Ben Athiwaratkun

About Me

I'm Ben Athiwaratkun,

My name is Ben Athiwaratkun. I am an ML scientist at AWS AI Labs. I completed my PhD in Statistics and focus on machine learning from Cornell University, under the supervision of Andrew Gordon Wilson. Before my PhD, I studied Mathematics and Economics at Williams College.

CV
ML Research
  • We present MBXP, an execution-based code completion benchmark in 10+ programming languages. This collection of datasets is generated by our conversion framework that translates prompts and test cases from the original MBPP dataset to the corresponding data in a target language. Based on this benchmark, we are able to evaluate code generation models in a multi-lingual fashion, and in particular discover generalization ability of language models on out-of-domain languages, advantages of large multi-lingual models over mono-lingual, benefits of few-shot prompting, and zero-shot translation abilities. In addition, we use our code generation model to perform large-scale bootstrapping to obtain synthetic canonical solutions in several languages.

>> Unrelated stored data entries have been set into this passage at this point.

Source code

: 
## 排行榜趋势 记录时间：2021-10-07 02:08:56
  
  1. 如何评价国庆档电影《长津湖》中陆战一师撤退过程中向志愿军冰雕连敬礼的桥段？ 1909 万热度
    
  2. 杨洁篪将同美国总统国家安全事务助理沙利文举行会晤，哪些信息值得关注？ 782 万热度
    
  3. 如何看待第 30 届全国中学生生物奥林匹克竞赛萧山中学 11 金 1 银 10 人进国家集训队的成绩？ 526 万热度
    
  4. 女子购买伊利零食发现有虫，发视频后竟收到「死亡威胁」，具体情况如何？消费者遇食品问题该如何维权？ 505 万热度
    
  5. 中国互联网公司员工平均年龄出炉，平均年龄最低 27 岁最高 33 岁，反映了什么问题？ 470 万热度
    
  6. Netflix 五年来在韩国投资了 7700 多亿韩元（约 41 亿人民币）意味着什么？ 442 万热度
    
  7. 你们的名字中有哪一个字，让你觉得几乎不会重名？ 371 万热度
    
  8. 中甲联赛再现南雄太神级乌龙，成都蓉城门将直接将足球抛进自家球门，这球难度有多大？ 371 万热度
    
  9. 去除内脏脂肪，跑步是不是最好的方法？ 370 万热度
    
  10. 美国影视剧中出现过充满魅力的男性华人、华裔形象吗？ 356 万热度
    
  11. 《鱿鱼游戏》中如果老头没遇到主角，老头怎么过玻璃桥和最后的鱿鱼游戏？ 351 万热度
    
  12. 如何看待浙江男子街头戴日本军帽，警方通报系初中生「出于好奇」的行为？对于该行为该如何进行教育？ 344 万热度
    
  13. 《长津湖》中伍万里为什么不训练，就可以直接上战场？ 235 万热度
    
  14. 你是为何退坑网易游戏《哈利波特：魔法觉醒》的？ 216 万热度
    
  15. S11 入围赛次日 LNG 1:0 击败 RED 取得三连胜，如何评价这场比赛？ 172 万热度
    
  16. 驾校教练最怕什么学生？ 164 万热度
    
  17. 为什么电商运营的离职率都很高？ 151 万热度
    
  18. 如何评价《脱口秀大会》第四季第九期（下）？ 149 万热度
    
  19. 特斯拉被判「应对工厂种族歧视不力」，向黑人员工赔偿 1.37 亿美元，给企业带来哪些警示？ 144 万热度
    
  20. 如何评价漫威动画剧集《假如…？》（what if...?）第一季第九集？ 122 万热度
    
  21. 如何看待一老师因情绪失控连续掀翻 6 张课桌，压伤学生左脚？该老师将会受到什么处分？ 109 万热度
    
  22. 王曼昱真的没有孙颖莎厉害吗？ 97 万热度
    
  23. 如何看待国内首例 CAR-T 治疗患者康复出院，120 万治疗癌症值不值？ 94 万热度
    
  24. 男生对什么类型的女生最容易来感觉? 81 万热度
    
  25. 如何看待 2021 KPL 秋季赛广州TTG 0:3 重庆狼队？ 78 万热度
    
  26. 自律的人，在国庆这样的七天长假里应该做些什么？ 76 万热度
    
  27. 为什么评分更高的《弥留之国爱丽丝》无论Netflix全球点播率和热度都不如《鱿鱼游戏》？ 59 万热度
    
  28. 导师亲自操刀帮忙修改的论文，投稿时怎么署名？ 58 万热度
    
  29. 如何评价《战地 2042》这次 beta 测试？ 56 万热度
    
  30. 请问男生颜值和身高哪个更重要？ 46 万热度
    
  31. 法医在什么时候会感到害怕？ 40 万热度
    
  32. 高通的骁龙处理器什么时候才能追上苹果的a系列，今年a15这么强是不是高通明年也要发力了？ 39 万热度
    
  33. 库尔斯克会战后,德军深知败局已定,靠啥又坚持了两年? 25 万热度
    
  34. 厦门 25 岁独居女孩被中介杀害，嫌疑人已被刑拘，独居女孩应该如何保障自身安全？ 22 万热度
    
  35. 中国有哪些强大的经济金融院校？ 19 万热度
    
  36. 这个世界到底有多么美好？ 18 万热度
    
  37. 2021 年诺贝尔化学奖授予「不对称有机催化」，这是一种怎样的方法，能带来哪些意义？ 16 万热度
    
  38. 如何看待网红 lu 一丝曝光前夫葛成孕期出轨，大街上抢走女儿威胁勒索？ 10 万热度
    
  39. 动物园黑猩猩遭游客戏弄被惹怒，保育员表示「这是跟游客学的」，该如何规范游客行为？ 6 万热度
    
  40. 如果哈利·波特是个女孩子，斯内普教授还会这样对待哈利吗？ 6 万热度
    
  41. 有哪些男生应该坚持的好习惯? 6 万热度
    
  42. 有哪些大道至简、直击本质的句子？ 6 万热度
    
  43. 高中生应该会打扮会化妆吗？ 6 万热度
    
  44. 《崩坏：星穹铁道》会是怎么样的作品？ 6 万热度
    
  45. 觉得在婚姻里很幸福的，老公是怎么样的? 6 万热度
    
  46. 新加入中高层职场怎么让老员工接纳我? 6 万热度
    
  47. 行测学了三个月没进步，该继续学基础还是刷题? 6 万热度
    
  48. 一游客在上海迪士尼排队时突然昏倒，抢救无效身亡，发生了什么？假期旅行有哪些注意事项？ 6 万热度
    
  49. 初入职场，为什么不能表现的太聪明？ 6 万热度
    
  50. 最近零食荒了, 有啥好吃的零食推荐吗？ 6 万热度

These solutions can be used for other code-related evaluations such as insertion-based, summarization, or code translation tasks where we demonstrate results and release as part of our benchmark.
  • This repository contains code to perform execution-based multi-lingual evaluation of code generation capabilities and the corresponding data, namely, a multi-lingual benchmark MBXP, multi-lingual MathQA and multi-lingual HumanEval. Results and findings can be found in the paper "Multi-lingual Evaluation of Code Generation Models".

    Our paper describes the language conversion framework, the synthetic solution generation, and many other types of evaluation beyond the traditional function completion evaluation such as translation, code insertion, summarization, and robustness evaluation.
  • Structured Prediction as Translation between Augmented Natural Languages - ICLR 2021 (spotlight)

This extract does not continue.